When your Ikigai betrays you

Later in the book Eden’s fortunes change and he finds wealth and fame. And of course the people who shunned him now court him. And his ikigai crumbles.

He realizes how fake fame is, how fake recognition is, how nobody cared for him with the work that he had already done, how nobody invited him for dinner when he was penniless. And finally (I was screaming “YES!” internally) there’s a rejection of Ruth. He finally realizes, thank goodness that he was just in love with an image of her. It wasn’t the real woman, it was the idea of her. So his object of his ikigai proved false.

And with this loss of ikigai, Eden literally has no reason to get out of bed. He cannot see the purpose of his life. He has everything he said he wanted. He has recognition for the things that he produced. The woman he loved says, “I’ll have you now.”

But her realises it’s just empty and fake. He feels that this object of his Ikigai, his focus on why he was alive, what drove him, is ultimately meaningless. And he is so exhausted that he is not able to find a new Ikigai. All his energy and life force is gone.
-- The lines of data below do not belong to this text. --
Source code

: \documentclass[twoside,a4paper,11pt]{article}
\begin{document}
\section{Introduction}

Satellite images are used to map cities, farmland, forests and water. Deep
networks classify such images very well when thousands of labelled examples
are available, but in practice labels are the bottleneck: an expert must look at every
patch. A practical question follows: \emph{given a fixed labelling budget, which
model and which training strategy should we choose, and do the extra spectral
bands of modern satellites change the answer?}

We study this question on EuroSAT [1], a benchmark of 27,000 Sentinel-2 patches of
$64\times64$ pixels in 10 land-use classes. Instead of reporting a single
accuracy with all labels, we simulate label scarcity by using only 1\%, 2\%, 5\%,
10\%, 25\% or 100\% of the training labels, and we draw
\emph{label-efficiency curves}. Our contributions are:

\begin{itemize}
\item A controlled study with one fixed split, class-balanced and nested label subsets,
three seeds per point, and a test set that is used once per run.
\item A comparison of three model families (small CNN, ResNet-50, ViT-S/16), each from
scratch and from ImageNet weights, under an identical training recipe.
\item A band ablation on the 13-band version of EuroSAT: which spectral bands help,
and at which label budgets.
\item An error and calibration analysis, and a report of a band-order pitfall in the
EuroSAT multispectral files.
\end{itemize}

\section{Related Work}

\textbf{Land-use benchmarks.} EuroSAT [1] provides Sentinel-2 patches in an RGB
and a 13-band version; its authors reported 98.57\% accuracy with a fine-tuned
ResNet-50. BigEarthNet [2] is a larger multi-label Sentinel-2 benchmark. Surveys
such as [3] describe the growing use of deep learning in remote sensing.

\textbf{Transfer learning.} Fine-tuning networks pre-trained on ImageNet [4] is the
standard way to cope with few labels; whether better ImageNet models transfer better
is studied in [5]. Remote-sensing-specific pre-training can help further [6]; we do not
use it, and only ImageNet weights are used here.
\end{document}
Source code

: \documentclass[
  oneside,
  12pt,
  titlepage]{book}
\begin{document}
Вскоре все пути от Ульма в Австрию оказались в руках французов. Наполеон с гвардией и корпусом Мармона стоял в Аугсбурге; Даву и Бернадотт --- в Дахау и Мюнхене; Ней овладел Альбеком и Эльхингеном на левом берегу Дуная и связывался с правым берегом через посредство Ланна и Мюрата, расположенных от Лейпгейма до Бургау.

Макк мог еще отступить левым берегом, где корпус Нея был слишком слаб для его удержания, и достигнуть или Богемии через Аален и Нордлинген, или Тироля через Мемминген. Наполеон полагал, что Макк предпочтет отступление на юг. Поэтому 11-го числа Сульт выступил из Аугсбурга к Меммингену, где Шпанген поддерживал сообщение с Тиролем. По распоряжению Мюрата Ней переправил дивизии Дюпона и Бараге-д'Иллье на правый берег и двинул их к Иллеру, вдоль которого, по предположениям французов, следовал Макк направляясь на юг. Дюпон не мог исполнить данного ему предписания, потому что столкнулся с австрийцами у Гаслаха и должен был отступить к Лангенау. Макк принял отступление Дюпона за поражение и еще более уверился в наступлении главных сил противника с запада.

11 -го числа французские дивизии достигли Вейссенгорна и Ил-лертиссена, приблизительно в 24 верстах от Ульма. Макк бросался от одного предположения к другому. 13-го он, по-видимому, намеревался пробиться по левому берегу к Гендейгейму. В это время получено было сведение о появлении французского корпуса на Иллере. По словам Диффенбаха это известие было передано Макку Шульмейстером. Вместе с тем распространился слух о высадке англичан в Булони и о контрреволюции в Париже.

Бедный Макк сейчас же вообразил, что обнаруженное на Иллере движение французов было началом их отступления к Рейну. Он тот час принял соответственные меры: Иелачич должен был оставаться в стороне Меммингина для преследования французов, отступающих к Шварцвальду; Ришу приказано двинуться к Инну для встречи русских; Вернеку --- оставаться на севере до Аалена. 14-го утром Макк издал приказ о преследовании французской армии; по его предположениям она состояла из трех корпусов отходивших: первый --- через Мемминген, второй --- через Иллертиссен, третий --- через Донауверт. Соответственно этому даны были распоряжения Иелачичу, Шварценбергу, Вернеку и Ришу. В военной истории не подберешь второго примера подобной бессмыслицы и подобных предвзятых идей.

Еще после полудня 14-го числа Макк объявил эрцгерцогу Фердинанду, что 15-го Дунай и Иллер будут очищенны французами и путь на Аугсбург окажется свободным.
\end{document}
The focus on a single idea of a possible future meant that he could hardly draw pleasure in the present and then by the time he realised the expected outcome, he had no ikigai left.

Why you need a reason to get out of bed

It reminded me that this concept of having a reason to live is so important. And that also we need to remember the journey is the goal. When we get “there” it might not be what we imagined.

At the end of the book, Eden is tired of life. He no longer has the capacity for joy, he can’t see any hope. It’s heartbreaking and a such a waste of a talented soul.

I don’t want that for anyone in my life. I want people to wake up with a reason to do what they’re doing, to feel they are valued for who they are, to feel loved, to love, and to have the joy of creating something. That doesn’t mean painting a picture or writing a book. It means by being in the world, merely by existing, you’re making a difference to somebody’s life.

I thought that “Martin Eden” raised a lot of interesting ideas about Ikigai, about our purpose, how we choose to live, the stories that we tell.

So my invitation is to think about what drives you. What would happen if you felt that it was suddenly false? How would you handle that “betrayal” of your ideal? Would you put something else in its place? Would you carry on ahead with no different ideas? Or would you say, “Okay, done.”